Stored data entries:
=== Section Start ===
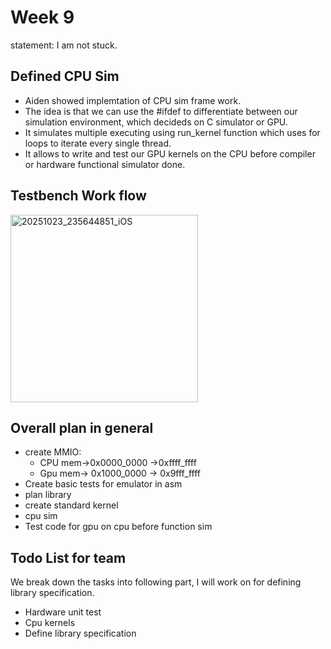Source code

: # Week 9
statement: I am not stuck.

## Defined CPU Sim
- Aiden showed implemtation of CPU sim frame work.
- The idea is that we can use the #ifdef to differentiate between our simulation environment, which decideds on C simulator or GPU.
- It simulates multiple executing using run_kernel function which uses for loops to iterate every single thread. 
- It allows to write and test our GPU kernels on the CPU before compiler or hardware functional simulator done.

## Testbench Work flow
<img width="300" height="300" alt="20251023_235644851_iOS" src="https://github.com/user-attachments/assets/87bde2c8-0730-4040-a55a-33fb558b7d22" />

## Overall plan in general   
- create MMIO:
  - CPU mem->0x0000_0000 ->0xffff_ffff
  - Gpu mem-> 0x1000_0000 -> 0x9fff_ffff
- Create basic tests for emulator in asm
- plan library
- create standard kernel
- cpu sim
- Test code for gpu on cpu before function sim

## Todo List for team
We break down the tasks into following part, I will work on for defining library specification. 
- Hardware unit test
- Cpu kernels
- Define library specification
=== Section End ===
Brief: Please give the data above again in exact form and omit every picture.

Answer to the exercise:
Source code

: # Week 9
statement: I am not stuck.

## Defined CPU Sim
- Aiden showed implemtation of CPU sim frame work.
- The idea is that we can use the #ifdef to differentiate between our simulation environment, which decideds on C simulator or GPU.
- It simulates multiple executing using run_kernel function which uses for loops to iterate every single thread. 
- It allows to write and test our GPU kernels on the CPU before compiler or hardware functional simulator done.

## Testbench Work flow
<img width="300" height="300" alt="20251023_235644851_iOS" src="https://github.com/user-attachments/assets/87bde2c8-0730-4040-a55a-33fb558b7d22" />

## Overall plan in general   
- create MMIO:
  - CPU mem->0x0000_0000 ->0xffff_ffff
  - Gpu mem-> 0x1000_0000 -> 0x9fff_ffff
- Create basic tests for emulator in asm
- plan library
- create standard kernel
- cpu sim
- Test code for gpu on cpu before function sim

## Todo List for team
We break down the tasks into following part, I will work on for defining library specification. 
- Hardware unit test
- Cpu kernels
- Define library specification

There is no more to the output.